Wenn man sich mal vor Augen hält, dass die afghanische Nationalarmee Ende 2019 noch bei 200.000 Mann stand, wozu man noch 100.000 Mann weitere Sicherheitskräfte, Milizen usw rechnen kann - und die Taliban damit in derart rasanter Weise bei nur ungefähr 60.000 eigenen bewaffneten Kräften einen Quantiativ 5-fach ! überlegenen Gegner dazu gebracht haben einfach aufzugeben - und dass in einem Gelände welches sich besser als jedes andere für die Verteidigung anbietet und in welchem die Taliban mangels entsprechender Waffensysteme eigentlich überhaupt gar nicht voran kommen dürften (rein militärtheoretisch), dann zeigt allein das klar auf, dass die absolute Mehrheit der Afghanen die Herrschaft der Taliban will. Und damit auch die Mehrheit der afghanischen Regierungstruppen.

Und trotz all dieser Überläufer, Auflösungerscheinungen und absoluten Verweigerung für den eigenen Staat zu kämpfen ist der Vormarsch der Taliban einfach nur spektakulär. Militärisch wirklich eine herausragende Leistung und ich hoffe sehr dass es irgendwann detailliertere Analysen dazu geben wird, welche diese glänzende Leistung der Taliban genauer beleuchten. Denn selbst wenn man de facto keinen Gegner hat muss man ja trotzdem erstmal dass alles besetzen und sichern. Beeindruckend!

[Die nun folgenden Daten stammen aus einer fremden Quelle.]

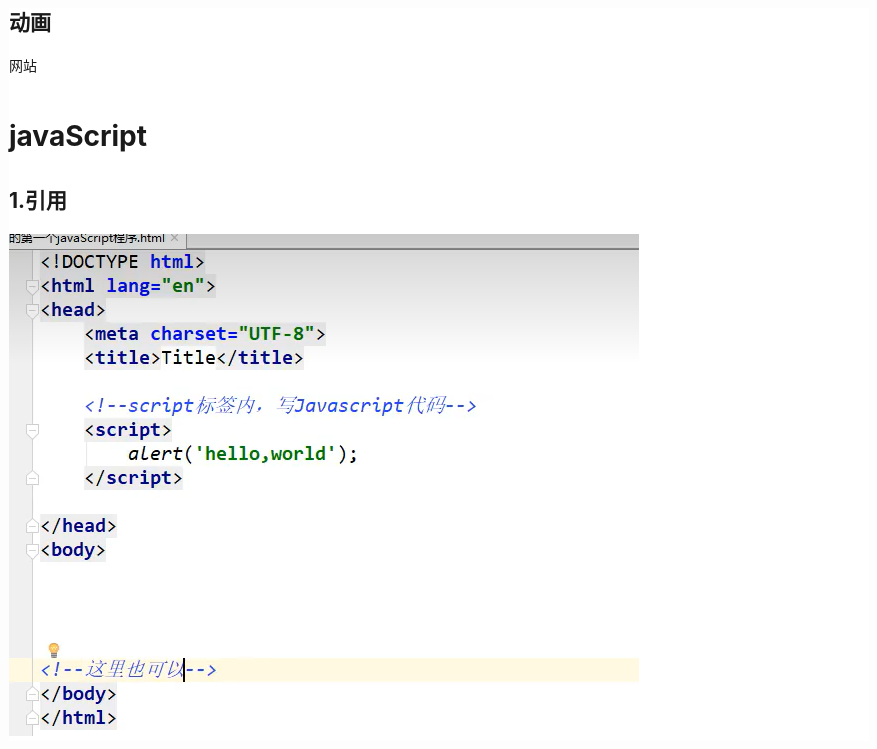 







## 动画



网站







# javaScript



## 1.引用



![image-20220704164603591](html.assets/image-20220704164603591.png)


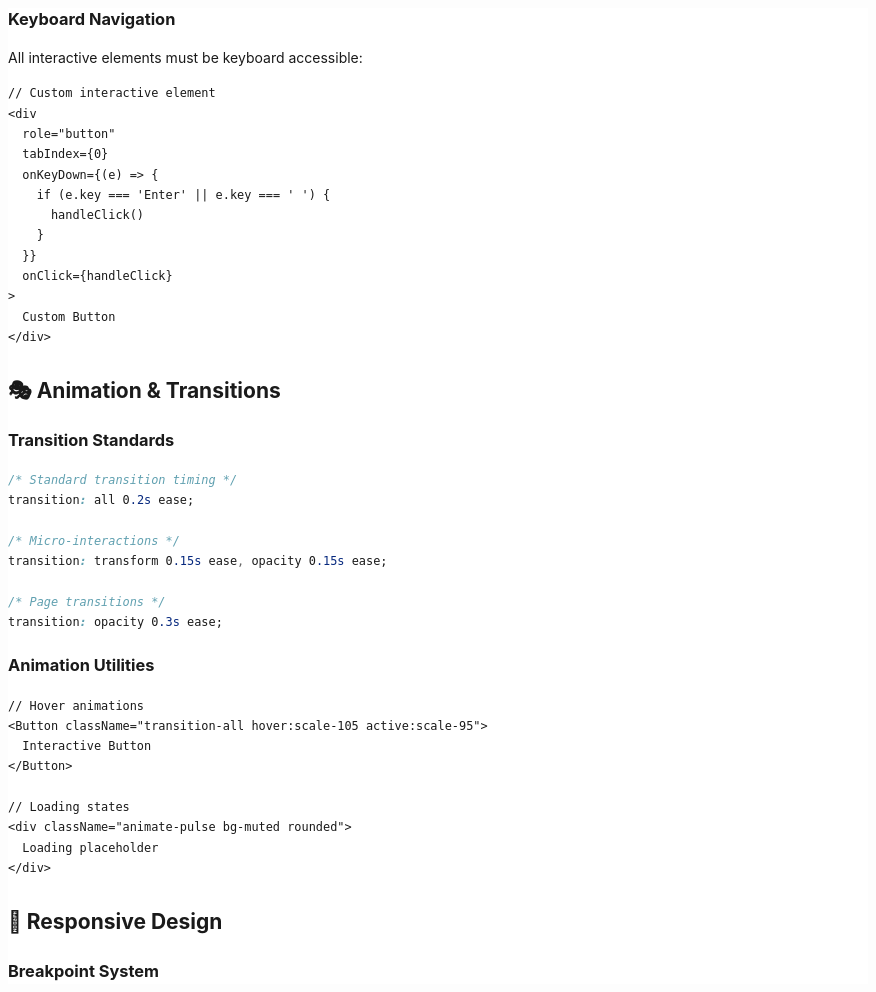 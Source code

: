 ### Keyboard Navigation

All interactive elements must be keyboard accessible:

```tsx
// Custom interactive element
<div
  role="button"
  tabIndex={0}
  onKeyDown={(e) => {
    if (e.key === 'Enter' || e.key === ' ') {
      handleClick()
    }
  }}
  onClick={handleClick}
>
  Custom Button
</div>
```

## 🎭 Animation & Transitions

### Transition Standards

```css
/* Standard transition timing */
transition: all 0.2s ease;

/* Micro-interactions */
transition: transform 0.15s ease, opacity 0.15s ease;

/* Page transitions */
transition: opacity 0.3s ease;
```

### Animation Utilities

```tsx
// Hover animations
<Button className="transition-all hover:scale-105 active:scale-95">
  Interactive Button
</Button>

// Loading states
<div className="animate-pulse bg-muted rounded">
  Loading placeholder
</div>
```

## 📱 Responsive Design

### Breakpoint System
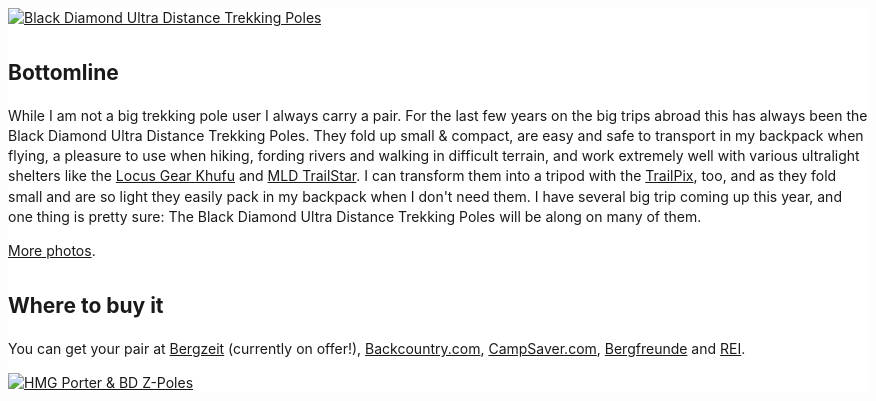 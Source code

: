 <a href="https://www.flickr.com/photos/hendrikmorkel/13935008479" title="Black Diamond Ultra Distance Trekking Poles by Hendrik Morkel, on Flickr"><img src="https://farm6.staticflickr.com/5502/13935008479_0f08c8fc4a_b.jpg" width="1024" height="680" alt="Black Diamond Ultra Distance Trekking Poles"></a>

## Bottomline

While I am not a big trekking pole user I always carry a pair. For the last few years on the big trips abroad this has always been the Black Diamond Ultra Distance Trekking Poles. They fold up small & compact, are easy and safe to transport in my backpack when flying, a pleasure to use when hiking, fording rivers and walking in difficult terrain, and work extremely well with various ultralight shelters like the [Locus Gear Khufu](http://hikinginfinland.com/2013/02/locus-gear-khufu-sil-review.html) and [MLD TrailStar](https://www.youtube.com/watch?v=mpv4kAtN_DQ). I can transform them into a tripod with the [TrailPix](http://hikinginfinland.com/2013/10/trailpix-ultralight-tripod.html), too, and as they fold small and are so light they easily pack in my backpack when I don't need them. I have several big trip coming up this year, and one thing is pretty sure: The Black Diamond Ultra Distance Trekking Poles will be along on many of them.

[More photos](https://www.flickr.com/photos/hendrikmorkel/sets/72157644528292461).

## Where to buy it

You can get your pair at [Bergzeit](http://www.bergzeit.de/black-diamond-ultra-distance-wanderstoecke-gr-110cm/) (currently on offer!), [Backcountry.com](http://bit.ly/1ilUu0v), [CampSaver.com](http://bit.ly/19d20q2), [Bergfreunde](http://www.bergfreunde.de/black-diamond-ultra-distance-trekkingstoecke/) and [REI](http://bit.ly/1g4Dz2v).

<a href="https://www.flickr.com/photos/hendrikmorkel/7807416278" title="HMG Porter &amp; BD Z-Poles by Hendrik Morkel, on Flickr"><img src="https://farm9.staticflickr.com/8432/7807416278_d55bc283b3_b.jpg" width="1024" height="681" alt="HMG Porter &amp; BD Z-Poles"></a>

Rein theoretisch hätte es genügt wenn Teile der Regierungsarmee ernsthaften Widerstand geleistet hätten, selbst dann hätten die Taliban noch deutlich mehr Zeit benötigt. Aber anscheinend will es die absolute Mehrheit der Menschen in Afghanistan so, anders ist ein derartiger Vormarsch nicht erklärbar.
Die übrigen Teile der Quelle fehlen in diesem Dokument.